Dias antes do início de sua tournée das Américas, o presidente Jacques Chirac diria a jornalistas brasileiros que “J’ai le sentiment qu’après une sorte d’eloignement, une famille se retrouve. Nous appartenons en réalité à la même famille : l’Amérique latine, l’Europe, c’est une famille. Elle s’est un peu séparée pour des raisons d’histoire, de géographie et je voudrais qu’elle se retrouve” (TV GLOBO, 1997). Esse sentimento de reencontro era impulsionado pelas profundas modificações do cenário mundial desde 1985. O desaparecimento da tensão Leste-Oeste inspirou a sensação de “unipolaridade” mundial inaceitável aos franceses. A confirmação da União Europeia acabou se transformando no instrumento francês de reação à hyperpuissance norte-americana. A construção de um espaço internacional multilateral virou sua obsessão. O parler à tous do general De Gaulle encontraria na presidência Chirac uma significação mais pragmática que moral. O imperativo da manutenção da influência francesa além-União Europeia foi perseguido diuturnamente pelo presidente Jacques Chirac desde a sua posse em maio de 1995. O desejo de partenariat por toda parte suplantaria, assim, o simples parler à tous. Mais que a conservação de contatos estratégicos com os países tradicionalmente aliados, a França procurou, então, renovar os vínculos econômicos e políticos. Estados Unidos, Ásia e mundo árabe e mediterrânico foram as primeiras experiências nesse sentido. A América do Sul viria logo em seguida (VAÏSSE, 2009; SOUTOU, 2011; VÉDRINE, 1996; CHIRAC, 2012).

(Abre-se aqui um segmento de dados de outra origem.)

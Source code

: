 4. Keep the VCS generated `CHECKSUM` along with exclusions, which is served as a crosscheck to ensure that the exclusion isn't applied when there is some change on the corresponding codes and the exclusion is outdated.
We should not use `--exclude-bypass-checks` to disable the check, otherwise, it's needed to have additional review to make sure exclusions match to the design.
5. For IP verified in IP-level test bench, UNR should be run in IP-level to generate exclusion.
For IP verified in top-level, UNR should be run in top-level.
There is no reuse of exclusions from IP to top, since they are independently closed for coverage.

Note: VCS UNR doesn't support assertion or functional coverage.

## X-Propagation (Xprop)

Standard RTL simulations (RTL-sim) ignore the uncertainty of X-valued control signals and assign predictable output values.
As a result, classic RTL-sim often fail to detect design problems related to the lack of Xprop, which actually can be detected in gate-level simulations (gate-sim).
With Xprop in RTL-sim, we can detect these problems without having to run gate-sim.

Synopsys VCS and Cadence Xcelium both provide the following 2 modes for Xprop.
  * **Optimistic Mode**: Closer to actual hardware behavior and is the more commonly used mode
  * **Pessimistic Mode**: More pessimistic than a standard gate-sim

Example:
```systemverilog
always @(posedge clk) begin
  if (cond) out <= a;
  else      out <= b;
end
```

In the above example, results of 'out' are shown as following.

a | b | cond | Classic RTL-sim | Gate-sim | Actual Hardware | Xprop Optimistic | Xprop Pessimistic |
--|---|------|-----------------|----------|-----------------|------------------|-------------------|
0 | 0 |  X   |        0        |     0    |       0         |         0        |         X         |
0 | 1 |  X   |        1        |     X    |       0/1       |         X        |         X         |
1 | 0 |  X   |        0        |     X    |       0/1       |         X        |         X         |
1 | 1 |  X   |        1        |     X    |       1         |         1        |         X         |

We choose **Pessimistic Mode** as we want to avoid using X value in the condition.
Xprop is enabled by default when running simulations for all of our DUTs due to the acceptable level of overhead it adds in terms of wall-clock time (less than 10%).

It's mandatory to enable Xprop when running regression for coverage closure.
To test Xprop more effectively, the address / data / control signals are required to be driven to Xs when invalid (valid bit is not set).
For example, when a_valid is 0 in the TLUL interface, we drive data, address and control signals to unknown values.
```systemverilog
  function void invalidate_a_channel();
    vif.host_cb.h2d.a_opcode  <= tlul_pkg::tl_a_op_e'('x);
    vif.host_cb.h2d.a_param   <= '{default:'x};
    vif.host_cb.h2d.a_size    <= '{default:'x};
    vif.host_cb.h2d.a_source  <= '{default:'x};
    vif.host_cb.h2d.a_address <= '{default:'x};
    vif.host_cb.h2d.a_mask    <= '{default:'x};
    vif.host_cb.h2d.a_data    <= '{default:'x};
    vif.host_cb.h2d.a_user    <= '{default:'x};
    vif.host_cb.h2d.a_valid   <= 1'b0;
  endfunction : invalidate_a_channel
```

O acordo Mercosul-União Europeia de fins de 1995 sugeria uma aposta na aproximação de agrupamentos regionais. Na tradição gaulliste habilitada pelo presidente Jacques Chirac essa aproximação era a simples expressão do reencontro da grande família latina. Em seu entender alinhado ao do general, Europa e América do Sul “Ce sont les mêmes racines, ce sont les mêmes intérêts, c’est la même psychologie, c’est la même vision de l’homme, c’est la même culture” (TV GLOBO, 1997). Do 11 ao 18 de março de 1997, o mandatário francês investiria na renovação da interação visitando Brasil, Argentina, Uruguai, Paraguai e Colômbia. O início de tudo foi no Brasil.

Coisas do Brasil

A estabilização da democracia e da economia tornou o Brasil um país absolutamente “frequentável” na ótica dos franceses (VAÏSSE, 2009). Ainda eram imensas as suas desigualdades sociais e regionais, mas sua condição de Belíndia ia desaparecendo progressivamente (ROUQUIE, 2006). O sucesso do plano Real e a eleição de Fernando Henrique Cardoso à presidência causaram forte impressão positiva no exterior. A França vivia seus últimos momentos da presidência François Mitterrand. E mesmo que absortos em suas eleições presidenciais, os franceses não deixariam de notar a importância dessa renovação brasileira. Desde a posse do novo presidente do Brasil em janeiro de 1995, os enviados Quai d’Orsay em Brasília lhe demandavam uma visita de estado ao Élysée e à França (CPDOC-FGV, 1995). Essa visita oficial ocorreria nos dias 28 e 29 de maio de 1996. Convencido da importância do gesto, o presidente Jacques Chirac retribuiria essa visita nos dias 12 e 13 de março do ano seguinte. Esse encontro de 1997 promoveria a consolidação da relação franco-brasileira contemporânea.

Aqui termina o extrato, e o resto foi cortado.